Source texts of formatted documents:
━━━━━━━━━━━━━━━━━━━━━━━━━━━━━━
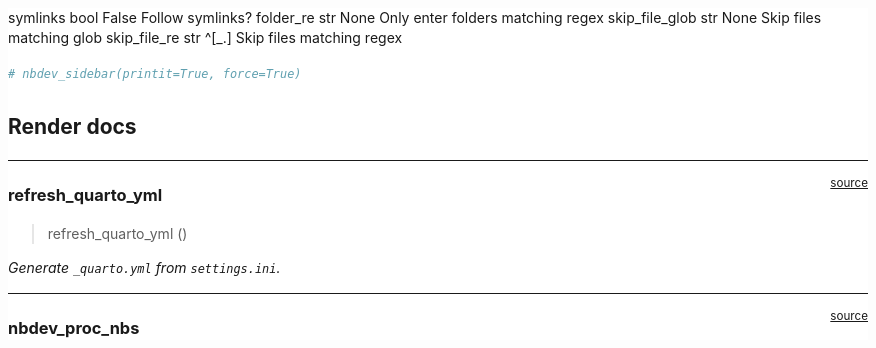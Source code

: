 </tr>
<tr>
<td>symlinks</td>
<td>bool</td>
<td>False</td>
<td>Follow symlinks?</td>
</tr>
<tr>
<td>folder_re</td>
<td>str</td>
<td>None</td>
<td>Only enter folders matching regex</td>
</tr>
<tr>
<td>skip_file_glob</td>
<td>str</td>
<td>None</td>
<td>Skip files matching glob</td>
</tr>
<tr>
<td>skip_file_re</td>
<td>str</td>
<td>^[_.]</td>
<td>Skip files matching regex</td>
</tr>
</tbody>
</table>

``` python
# nbdev_sidebar(printit=True, force=True)
```

## Render docs

------------------------------------------------------------------------

<a
href="https://github.com/AnswerDotAI/nbdev/blob/main/nbdev/quarto.py#L179"
target="_blank" style="float:right; font-size:smaller">source</a>

### refresh_quarto_yml

>  refresh_quarto_yml ()

*Generate `_quarto.yml` from `settings.ini`.*

------------------------------------------------------------------------

<a
href="https://github.com/AnswerDotAI/nbdev/blob/main/nbdev/quarto.py#L213"
target="_blank" style="float:right; font-size:smaller">source</a>

### nbdev_proc_nbs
━━━━━━━━━━━━━━━━━━━━━━━━━━━━━━
• [PROBLEM TO SOLVE]:
The line containing "## Render docs" marks the end: copy exactly every line from the start of the records up to and including it, leaving out the pictures.

• [RESPONSE TO THE TASK]:
Source code

: </tr>
<tr>
<td>symlinks</td>
<td>bool</td>
<td>False</td>
<td>Follow symlinks?</td>
</tr>
<tr>
<td>folder_re</td>
<td>str</td>
<td>None</td>
<td>Only enter folders matching regex</td>
</tr>
<tr>
<td>skip_file_glob</td>
<td>str</td>
<td>None</td>
<td>Skip files matching glob</td>
</tr>
<tr>
<td>skip_file_re</td>
<td>str</td>
<td>^[_.]</td>
<td>Skip files matching regex</td>
</tr>
</tbody>
</table>

``` python
# nbdev_sidebar(printit=True, force=True)
```

## Render docs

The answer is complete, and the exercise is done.